I am following the instruction to convert a pytorch model weight into a torchscript weight, but when I am trying to load the weights, I'm getting the following error:

Error: cannot find the tensor named layer4.0.downsample.1.running_mean in ./weights/resnet18.ot

Error messages may show different layer each time it's run, but they seem to always be associated with a batch norm layer. For example, I also get these error messages:

Error: cannot find the tensor named layer2.0.downsample.1.running_var in ./weights/resnet18.ot

or

Error: cannot find the tensor named layer3.0.bn2.running_var in ./weights/resnet18.ot

The model definition itself seems to be correct because I'm able to load the resnet18.ot file in the release files properly and do inference. However, the weights that I tried to convert myself are not working.

Here's python function I wrote to do the conversion, I have attempted both the trace method and the annotation method:

def convert_model(Block: Union[Type[BasicBlock], Type[Bottleneck]], layer_count: List[int], url: str, name: str):
    model_path = './weights'
    input_name = f'{name}.pth'
    output_name = f'{name}.ot'

    # Download model
    if not os.path.exists(f'./weights'):
        os.makedirs('./weights')
    if not os.path.exists(f'./weights/{input_name}'):
        urlretrieve(url, f'./weights/{input_name}')
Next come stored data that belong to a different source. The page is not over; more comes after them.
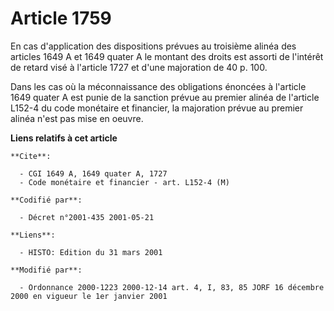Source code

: # Article 1759

En cas d'application des dispositions prévues au troisième alinéa des articles 1649 A et 1649 quater A le montant des droits
est assorti de l'intérêt de retard visé à l'article 1727 et d'une majoration de 40 p. 100.

Dans les cas où la méconnaissance des obligations énoncées à l'article 1649 quater A est punie de la sanction prévue au
premier alinéa de l'article L152-4 du code monétaire et financier, la majoration prévue au premier alinéa n'est pas mise en
oeuvre.

**Liens relatifs à cet article**

	**Cite**:

	  - CGI 1649 A, 1649 quater A, 1727
	  - Code monétaire et financier - art. L152-4 (M)

	**Codifié par**:

	  - Décret n°2001-435 2001-05-21

	**Liens**:

	  - HISTO: Edition du 31 mars 2001

	**Modifié par**:

	  - Ordonnance 2000-1223 2000-12-14 art. 4, I, 83, 85 JORF 16 décembre 2000 en vigueur le 1er janvier 2001
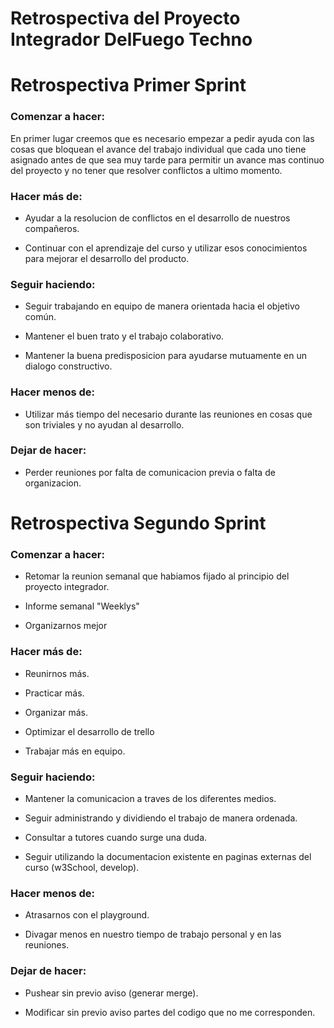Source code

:# **Retrospectiva del Proyecto Integrador DelFuego Techno**

# **Retrospectiva Primer Sprint**

### **Comenzar a hacer:**

En primer lugar creemos que es necesario empezar a pedir ayuda con las cosas que bloquean el avance del trabajo individual que cada uno tiene asignado antes de que sea muy tarde para permitir un avance mas continuo del proyecto y no tener que resolver conflictos a ultimo momento.

### **Hacer más de:** 

- Ayudar a la resolucion de conflictos en el desarrollo de nuestros compañeros.

- Continuar con el aprendizaje del curso y utilizar esos conocimientos para mejorar el desarrollo del producto.

### **Seguir haciendo:**

- Seguir trabajando en equipo de manera orientada hacia el objetivo común.

- Mantener el buen trato y el trabajo colaborativo.

- Mantener la buena predisposicion para ayudarse mutuamente en un dialogo constructivo.

### **Hacer menos de:** 

- Utilizar más tiempo del necesario durante las reuniones en cosas que son triviales y no ayudan al desarrollo.

### **Dejar de hacer:**

- Perder reuniones por falta de comunicacion previa o falta de organizacion.








# **Retrospectiva Segundo Sprint**

### **Comenzar a hacer:**

- Retomar la reunion semanal que habiamos fijado al principio del proyecto integrador.

- Informe semanal "Weeklys"

- Organizarnos mejor

### **Hacer más de:** 

- Reunirnos más.

- Practicar más.

- Organizar más.

- Optimizar el desarrollo de trello

- Trabajar más en equipo.

### **Seguir haciendo:**

- Mantener la comunicacion a traves de los diferentes medios.

- Seguir administrando y dividiendo el trabajo de manera ordenada.

- Consultar a tutores cuando surge una duda.

- Seguir utilizando la documentacion existente en paginas externas del curso (w3School, develop).

### **Hacer menos de:** 

- Atrasarnos con el playground.

- Divagar menos en nuestro tiempo de trabajo personal y en las reuniones.

### **Dejar de hacer:**

- Pushear sin previo aviso (generar merge).

- Modificar sin previo aviso partes del codigo que no me corresponden.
    # resnet = ResNet(Block, layer_count)
    # resnet.load_state_dict(torch.load(f'{model_path}/{input_name}')) # type: ignore
    # script_module = torch.jit.script(resnet)   # type: ignore
    # script_module.save(f'{model_path}/{output_name}')   # type: ignore

    resnet = ResNet(Block, layer_count)
    resnet.load_state_dict(torch.load(f'{model_path}/{input_name}')) # type: ignore
    resnet.eval()
    example = torch.rand(1, 3, 224, 224)
    script_module = torch.jit.trace(resnet, example)   # type: ignore
    script_module.save(f'{model_path}/{output_name}')   # type: ignore

if __name__ == '__main__':
    for weight_url, name, Block, layer_count in [
        ('https://download.pytorch.org/models/resnet18-f37072fd.pth', 'resnet18', BasicBlock, [2, 2, 2, 2]),
        ('https://download.pytorch.org/models/resnet34-b627a593.pth', 'resnet34', BasicBlock, [3, 4, 6, 3]),
        ('https://download.pytorch.org/models/resnet50-11ad3fa6.pth', 'resnet50', Bottleneck, [3, 4, 6, 3]),
        ('https://download.pytorch.org/models/resnet101-cd907fc2.pth', 'resnet101', Bottleneck, [3, 4, 23, 3]),
        ('https://download.pytorch.org/models/resnet152-f82ba261.pth', 'resnet152', Bottleneck, [3, 8, 36, 3]),
    ]:
        convert_model(Block, layer_count, weight_url, name)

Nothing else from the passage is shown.